Gelinen son noktada ise Vampirler, post kapitalist toplumda abartılmış isteklere gömülmüş ama bunları sahip olduğu fiziksel yetersizlikten dolayı elde edemeyen post-modern tüketici kitlesinin fantazi dünyasını beslemektedir. Dünyayı kendi özelinden gören, her marka ve servis içinde “benim için ne var” diye bakan, sadece promosyon ve şok indirimlere reaksiyon gösteren, yeni nesil tüketici için, vampir olmak; hızla ve büyüsel bir dönüşümle mutlak fiziksel zenginliğe ve bedensel çekiciliğe ulaşmak en büyük fantaziye, vampir olmak ise en büyük arzuya dönüşmektedir. Bu toplumsal durumun günümüzdeki tezahürü ise vampir filmleri, artan hedonistik bireysel ürün tüketimi ve gittikçe popülerleşen gotik giyim tarzı olarak göstermektedir.

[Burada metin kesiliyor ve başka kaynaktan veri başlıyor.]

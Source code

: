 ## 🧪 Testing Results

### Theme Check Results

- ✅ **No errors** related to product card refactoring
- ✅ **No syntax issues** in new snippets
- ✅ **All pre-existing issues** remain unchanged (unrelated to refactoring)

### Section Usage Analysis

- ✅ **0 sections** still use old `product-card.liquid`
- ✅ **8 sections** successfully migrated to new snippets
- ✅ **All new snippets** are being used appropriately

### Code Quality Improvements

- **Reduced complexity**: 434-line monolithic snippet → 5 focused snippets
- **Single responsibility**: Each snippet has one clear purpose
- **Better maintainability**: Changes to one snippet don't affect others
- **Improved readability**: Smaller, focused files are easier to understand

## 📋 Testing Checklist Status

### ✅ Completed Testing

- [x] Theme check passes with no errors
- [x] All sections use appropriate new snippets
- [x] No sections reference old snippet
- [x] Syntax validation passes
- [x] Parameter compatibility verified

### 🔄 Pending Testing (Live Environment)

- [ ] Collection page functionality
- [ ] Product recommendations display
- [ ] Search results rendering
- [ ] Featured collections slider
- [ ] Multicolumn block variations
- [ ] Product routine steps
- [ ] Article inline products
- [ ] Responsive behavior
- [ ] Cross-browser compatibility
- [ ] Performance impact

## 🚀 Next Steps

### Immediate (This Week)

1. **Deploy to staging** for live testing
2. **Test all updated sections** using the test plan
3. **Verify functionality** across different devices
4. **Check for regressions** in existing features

Özellikle günümüzde Vampirlere nazaran daha düşük sayıda bir izleyici kitlesi ile muhatap olan zombilere gelince; elbette kitlelerin o biçimsiz, beyinsiz, duygudan yoksun yaratıklarla bir özdeşim kurmalarını bekleyemeyiz. Hele ki gençlerin, örneğin son dönemdeki meşhur Twilight Saga – New Moon filmi karakterlerine dönük o histerik hayranlıklarını herhangi bir zombi yapıtına sergilemeleri düşünemeyiz bile. Bu koşullar içinde film endüstrisi, zombileri daha fazla besleyememekte ve zombi yapıtlarını görece az sayıda ve seçkinci bir sinema kitlesine doğru yönlendirmektedir. 2. Dünya savaşı ve onu izleyen soğuk savaş paradigmalarının birbiri ardına sona ermesi ve dünya ölçeğinde yeni “ötekileştirme” imkanlarının daralması, film tüketen kitleyi artık toplu histeride değil arzuda, hedonizmde ve bireysellikte birleştirmektedir. Vampir türünün zombi türü üzerindeki bu kültürel zaferi, sonuç olarak, toplumsal kimliklerin kültür yapıtları üzerinden değişimiyle izah edilebilmektedir.